Ich staunte nicht schlecht, als wieder die Dämmerung einsetzte und es wieder dunkel zu werden begann und sich die zweite Nacht ankündigte. Abends drehte ich meine Runden meistens alleine. Ab und zu unterhielt ich mich mit Leidensgenossen. Die Gespräche halfen über die Strapazen und verkürzten die Zeit. Am frühen Abend warf ich das erste Mal einen Blick auf den Runden - Monitor, der die aktuellen  Zeiten und Position anzeigte. Ich lag an dritter Stelle und freute mich sehr darüber. 

Wenig später wurde ich am Schützenplatz von Marek und Bernhard informiert, dass ich auch Chancen auf den 2. Platz hätte, genauso gut aber auch aus den TOP 3 fliegen könnte. 
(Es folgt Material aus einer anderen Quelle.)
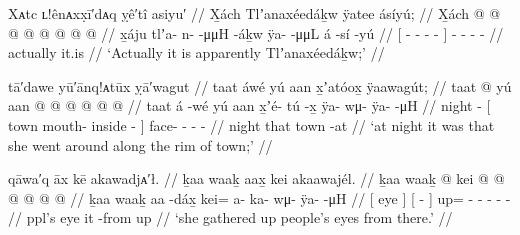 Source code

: \ex\label{ex:94-8-actually-wealth-woman}%
%
\begingl
	\glpreamble	Xᴀtc ʟ!ênᴀxx̣ī′dᴀq ỵê′tî asiyu′ //
	\glpreamble	X̱ách Tlʼanaxéedáḵw ÿatee ásíyú; //
	\gla	X̱ách {}  @ {} @ {} @ {} @ {} {}
		 @ {} @ {}
		 @ {} @ {} //
	\glb	x̱áju {} tlʼa- n-  -μμH -áḵw {} 
		ÿa-  -μμL
		á -sí -yú //
	\glc	{} {}[ - -  - - {}]
		-  -
		 - - //
	\gld	actually {}  {} {} {} {} {}
		 {} {}
		it.is  {} //
	\glft	‘Actually it is apparently Tlʼanaxéedáḵw;’
		//
\endgl
\xe




\ex\label{ex:94-9-night-went-town-rim}%
%
\begingl
	\glpreamble	tā′dawe yū′ānq!ᴀtūx ỵā′wagut //
	\glpreamble	taat áwé yú aan x̱ʼatóox̱ ÿaawagút; //
	\gla	taat  @ {} {} yú aan  @ {} @ {} {}
		 @ {} @ {} @ {} @ {} //
	\glb	taat á -wé {} yú aan x̱ʼé- tú -x̱ {}
		ÿa- wμ- ÿa-  -μH //
	\glc	night  - {}[  town mouth- inside - {}]
		face- - -  - //
	\gld	night  {} {} that town  {} -at {}
		 {} {} {} {} //
	\glft	‘at night it was that she went around along the rim of town;’
		//
\endgl
\xe



\ex\label{ex:94-10-took-peoples-eyes}%
%
\begingl
	\glpreamble	qāwa′q āx kē akawadjᴀ′ł. //
	\glpreamble	ḵaa waaḵ aax̱ kei akaawajél. //
	\gla	{} ḵaa waaḵ {} {}  @ {} {}
		kei @  @ {} @ {} @ {} @ {} @ {} //
	\glb	{} ḵaa waaḵ {} {} aa -dáx̱ {}
		kei= a- ka- wμ- ÿa-  -μH //
	\glc	{}[  eye {}] {}[  - {}]
		up= - - - -  - //
	\gld	{} ppl’s eye {} {} it -from {}
		up\•  {} {} {} {} {} //
	\glft	‘she gathered up people’s eyes from there.’
		//
\endgl
\xe

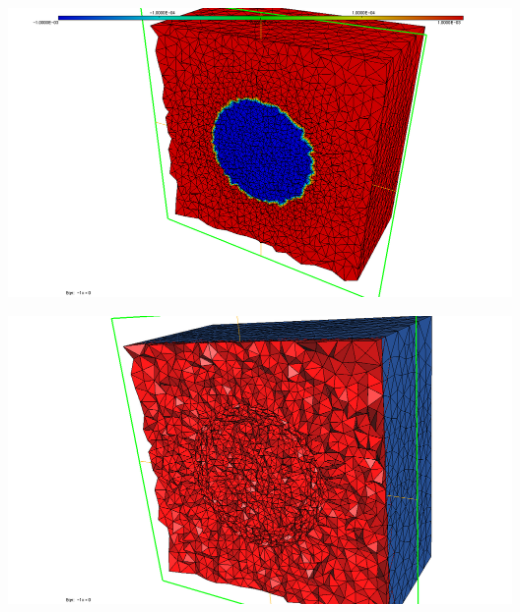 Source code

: \begingroup
	\begin{minipage}[t]{.5\linewidth}
		\centering
		\includegraphics[clip=true, trim=5cm 0 2cm 0, scale=.2]{Bordeaux/figures/3D/sphereDomLS.png}
	\end{minipage}
	\hfill
	\begin{minipage}[t]{.5\linewidth}
		\centering
		\includegraphics[clip=true, trim=5cm 0 5cm 0, scale=.2]{Bordeaux/figures/3D/sphereAdapt.png}
	\end{minipage}
\endgroup

\indent

\indent

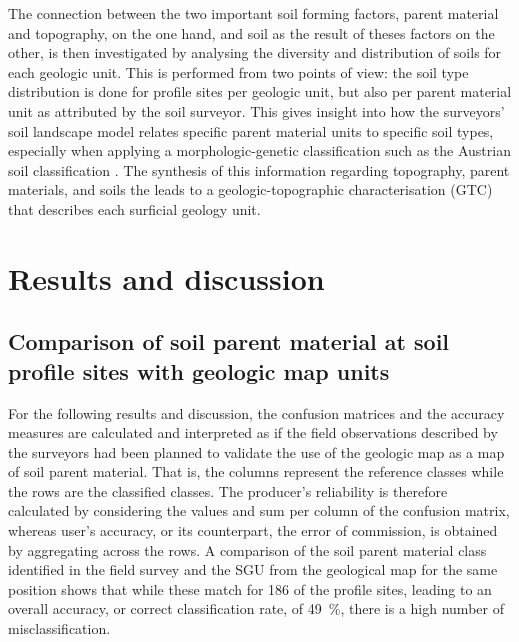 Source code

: \documentclass[preprint,12pt,authoryear]{elsarticle}
\begin{document}
The connection between the two important soil forming factors, parent material and topography, on the one hand, and soil as the result of theses factors on the other, is then investigated by analysing the diversity and distribution of soils for each geologic unit. This is performed from two points of view: the soil type distribution is done for profile sites per geologic unit, but also per parent material unit as attributed by the soil surveyor. This gives insight into how the surveyors' soil landscape model relates specific parent material units to specific soil types, especially when applying a morphologic-genetic classification such as the Austrian soil classification \citep{Nestroy2000,Nestroy2011}. The synthesis of this information regarding topography, parent materials, and soils the leads to a geologic-topographic characterisation (GTC) that describes each surficial geology unit. 





\clearpage
\section{Results and discussion}
\subsection{Comparison of soil parent material at soil profile sites with geologic map units}
For the following results and discussion,  the confusion matrices and the accuracy measures are calculated and interpreted as if the field observations described by the surveyors had been planned to validate the use of the geologic map as a map of soil parent material. That is, the columns represent the reference classes while the rows are the classified classes. The producer's reliability is therefore calculated by considering the values and sum per column of the confusion matrix, whereas user's accuracy, or its counterpart, the error of commission, is obtained by aggregating across the rows.
A comparison of the soil parent material class identified in the field survey and the SGU from the geological map for the same position shows that while these match for 186 of the profile sites, leading to an overall accuracy, or correct classification rate, of 49~\%, there is a high number of misclassification. 
\end{document}
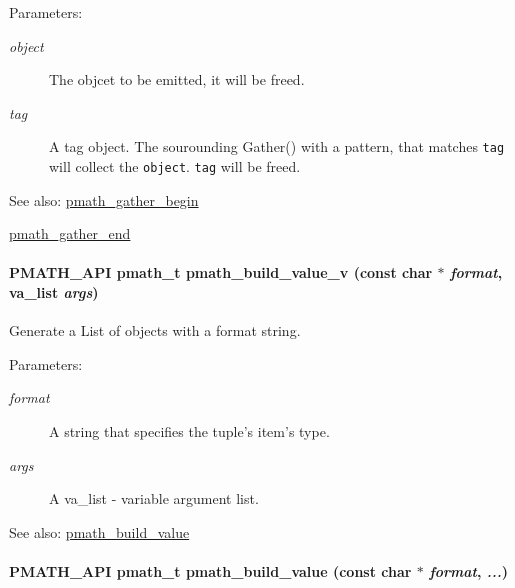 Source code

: \begin{Desc}
\item[Parameters:]
\begin{description}
\item[{\em object}]The objcet to be emitted, it will be freed. \item[{\em tag}]A tag object. The sourounding Gather() with a pattern, that matches {\tt tag} will collect the {\tt object}. {\tt tag} will be freed.\end{description}
\end{Desc}
\begin{Desc}
\item[See also:]\hyperlink{group__helpers_g077f3730ca4275b87d9a35bce6013e45}{pmath\_\-gather\_\-begin} 

\hyperlink{group__helpers_ga2f732b35703986263e3a15592b4a46e}{pmath\_\-gather\_\-end} \end{Desc}
\hypertarget{group__helpers_g96660afa0732edf675653eb6ddeab0a4}{
\paragraph[{pmath\_\-build\_\-value\_\-v}]{\setlength{\rightskip}{0pt plus 5cm}PMATH\_\-API {\bf pmath\_\-t} pmath\_\-build\_\-value\_\-v (const char $\ast$ {\em format}, \/  va\_\-list {\em args})}\hfill}
\label{group__helpers_g96660afa0732edf675653eb6ddeab0a4}


Generate a List of objects with a format string. 

\begin{Desc}
\item[Parameters:]
\begin{description}
\item[{\em format}]A string that specifies the tuple's item's type. \item[{\em args}]A va\_\-list - variable argument list.\end{description}
\end{Desc}
\begin{Desc}
\item[See also:]\hyperlink{group__helpers_g13a748aa283c5f5408cce037d3ad224d}{pmath\_\-build\_\-value} \end{Desc}
\hypertarget{group__helpers_g13a748aa283c5f5408cce037d3ad224d}{
\paragraph[{pmath\_\-build\_\-value}]{\setlength{\rightskip}{0pt plus 5cm}PMATH\_\-API {\bf pmath\_\-t} pmath\_\-build\_\-value (const char $\ast$ {\em format}, \/   {\em ...})}\hfill}
\label{group__helpers_g13a748aa283c5f5408cce037d3ad224d}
So etwas weckte vollends meinen Kampfgeist und ich schaffte es noch einmal (m)eine Energiequelle in mir anzuzapfen, die es mir ermöglichte in der Nacht dem bis dahin Zweitplatzierten Frederic den Platz abzuluchsen und meinen Vorsprung auf eine Stunde auszubauen. 


Im Ziel kurz nach 3h ... ein stiller Sieg

Schließlich kurz vor 3h morgens stand die letzte Runde an, die traditionsgemäß gegen den Uhrzeigersinn in Begleitung der Crew gelaufen wird. Es bot sich die Gelegenheit sich von allen auf der Laufstrecke befindlichen Athleten persönlich zu Verabschieden.
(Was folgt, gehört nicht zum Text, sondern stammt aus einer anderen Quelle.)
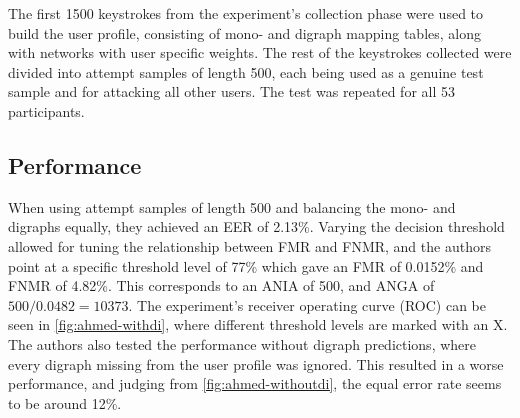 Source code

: \documentclass[informationsecurity]{gucmasterproject}
\begin{document}
The first 1500 keystrokes from the experiment's collection phase were used to build the user profile, consisting of mono- and digraph mapping tables, along with networks with user specific weights.
The rest of the keystrokes collected were divided into attempt samples of length 500, each being used as a genuine test sample and for attacking all other users.
The test was repeated for all 53 participants.

\subsection{Performance}
\label{sec:ahmed-performance}
When using attempt samples of length 500 and balancing the mono- and digraphs equally, they achieved an EER of 2.13\%.
Varying the decision threshold allowed for tuning the relationship between FMR and FNMR, and the authors point at a specific threshold level of 77\% which gave an FMR of 0.0152\% and FNMR of 4.82\%.
This corresponds to an ANIA of 500, and ANGA of $500 / 0.0482 = 10373$.
The experiment's receiver operating curve (ROC) can be seen in \cref{fig:ahmed-withdi}, where different threshold levels are marked with an X.
The authors also tested the performance without digraph predictions, where every digraph missing from the user profile was ignored.
This resulted in a worse performance, and judging from \cref{fig:ahmed-withoutdi}, the equal error rate seems to be around 12\%.
\end{document}
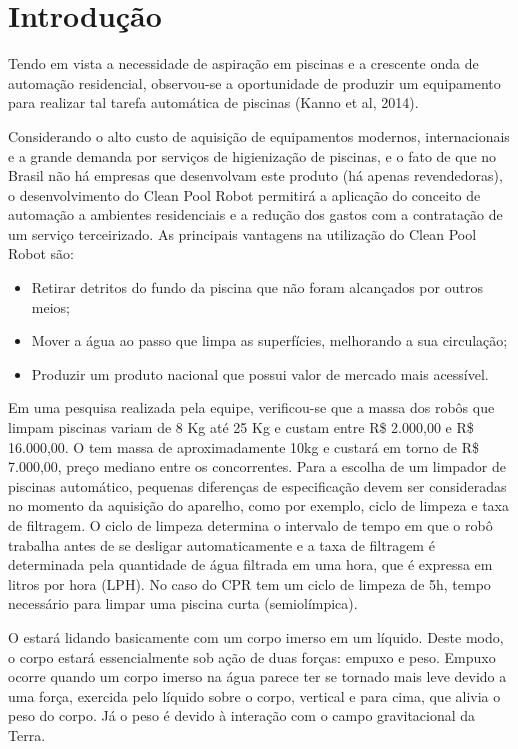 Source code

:\chapter{Introdução} \label{ch:introduction}
Tendo em vista a necessidade de aspiração em piscinas e a crescente onda de automação residencial, observou-se a oportunidade de produzir um equipamento para realizar tal tarefa automática de piscinas (Kanno et al, 2014).

Considerando o alto custo de aquisição de equipamentos modernos, internacionais e a grande demanda por serviços de higienização de piscinas, e o fato de que no Brasil não há empresas que desenvolvam este produto (há apenas revendedoras), o desenvolvimento do Clean Pool Robot permitirá a aplicação do conceito de automação a ambientes residenciais e a redução dos gastos com a contratação de um serviço terceirizado. As principais vantagens na utilização do Clean Pool Robot são:

\begin{itemize}
\item Retirar detritos do fundo da piscina que não foram alcançados por outros meios;
\item Mover a água ao passo que limpa as superfícies, melhorando a sua circulação;
\item Produzir um produto nacional que possui valor de mercado mais acessível.
\end{itemize}

Em uma pesquisa realizada pela equipe, verificou-se que a massa dos robôs que limpam piscinas variam de 8 Kg até 25 Kg e custam entre R\$ 2.000,00 e R\$ 16.000,00. O \cpr tem massa de aproximadamente 10kg e custará em torno de R\$ 7.000,00, preço mediano entre os concorrentes. Para a escolha de um limpador de piscinas automático, pequenas diferenças de especificação devem ser consideradas no momento da aquisição do aparelho, como por exemplo, ciclo de limpeza e taxa de filtragem. O ciclo de limpeza determina o intervalo de tempo em que o robô trabalha antes de se desligar automaticamente e a taxa de filtragem é determinada pela quantidade de água filtrada em uma hora, que é expressa em litros por hora (LPH). No caso do CPR tem um ciclo de limpeza de 5h, tempo necessário para limpar uma piscina curta (semiolímpica).

O \cpr estará lidando basicamente com um corpo imerso em um líquido. Deste modo, o corpo estará essencialmente sob ação de duas forças: empuxo e peso.  Empuxo ocorre quando um corpo imerso na água parece ter se tornado mais leve devido a uma força, exercida pelo líquido sobre o corpo, vertical e para cima, que alivia o peso do corpo. Já o peso é devido à interação com o campo gravitacional da Terra.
Schließlich war es um 03.20h soweit, als ich endlich die Finishline am Schützenplatz  nach 44:02:59h überquerte. Es war still, nicht viele Menschen anwesend. Wolfgang Kulow begrüßte mich und gratulierte mir zum erfolgreichen Finish. Es folgte ein Schlussfoto im Strandkorb, den ich nur von der Homepage her kannte. Eine tiefe Zufriedenheit erfüllte mich. Simone saß neben mir und auch ihr sah ich an, dass sie nun happy war, dass das Rennen vorbei war.

Ohne ihren unermüdlichen Einsatz an diesem Wochenende wäre die Teilnahme am Triple nicht möglich gewesen

Ich wollte nur noch ins Bett und um kurz nach 4h war es dann auch endlich soweit. Obwohl ich relativ schlecht in dem Bett der Ferienwohnung geschlafen hatte, fiel ich nach ein paar Minuten in tiefen schlaf und wachte erst gegen Mittag wieder auf.
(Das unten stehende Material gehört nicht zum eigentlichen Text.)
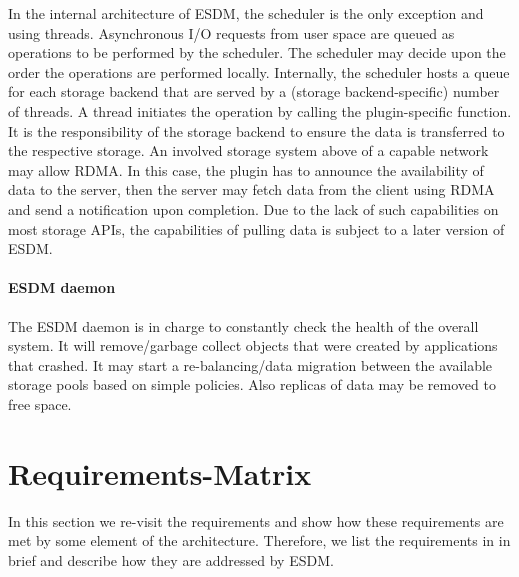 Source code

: In the internal architecture of ESDM, the scheduler is the only exception and using threads.
Asynchronous I/O requests from user space are queued as operations to be performed by the scheduler.
The scheduler may decide upon the order the operations are performed locally.
Internally, the scheduler hosts a queue for each storage backend that are served by a (storage backend-specific) number of threads.
A thread initiates the operation by calling the plugin-specific function.
It is the responsibility of the storage backend to ensure the data is transferred to the respective storage.
An involved storage system above of a capable network may allow RDMA.
In this case, the plugin has to announce the availability of data to the server, then the server may fetch data from the client using RDMA and send a notification upon completion.
Due to the lack of such capabilities on most storage APIs, the capabilities of pulling data is subject to a later version of ESDM.


\paragraph{ESDM daemon}

The ESDM daemon is in charge to constantly check the health of the overall system.
It will remove/garbage collect objects that were created by applications that crashed.
It may start a re-balancing/data migration between the available storage pools based on simple policies.
Also replicas of data may be removed to free space.





\section{Requirements-Matrix}
\label{seq:req matrix}
In this section we re-visit the requirements and show how these requirements are met by some element of the architecture.
Therefore, we list the requirements in  in brief and describe how they are addressed by ESDM.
Wir freuten uns sehr auf die Siegerehrung am Sonntagabend. Gab sie mir doch die Gelegenheit alle Starter noch einmal zu treffen.

Die Sieger des diesjährigen Triple Ultra Triathlon (v.l. Alexander Skrypek Platz 2, Thorsten Eckert Platz 1 und Frederic Pettaros Platz 3)

Wir posierten noch einmal für's Gruppenfoto, freuten uns über die erbrachte Leistung, hielten noch einen kleinen Plausch bevor wir uns verabschiedeten und jeder wieder seiner Wege ging, dem nächsten Abenteuer entgegen. Für mich geht es in drei Wochen bereits weiter in die Schweiz zum SWP Swiss Peaks Ultra. Einem Traillauf über 360km und 26.000 Höhenmeter von Oberwald nach Le Bouveret.

Ein letztes Gruppenfoto der glücklichen und geschafften Finisher



Mein Dank gilt den freiwilligen Helfern, meinen Mitstreitern, meiner Familie und Freunden, die mich aus der Ferne mental unterstützt haben  und ganz besonders Simone, die auch in den "dunklen" Stunden mir zur Seite gestanden hat.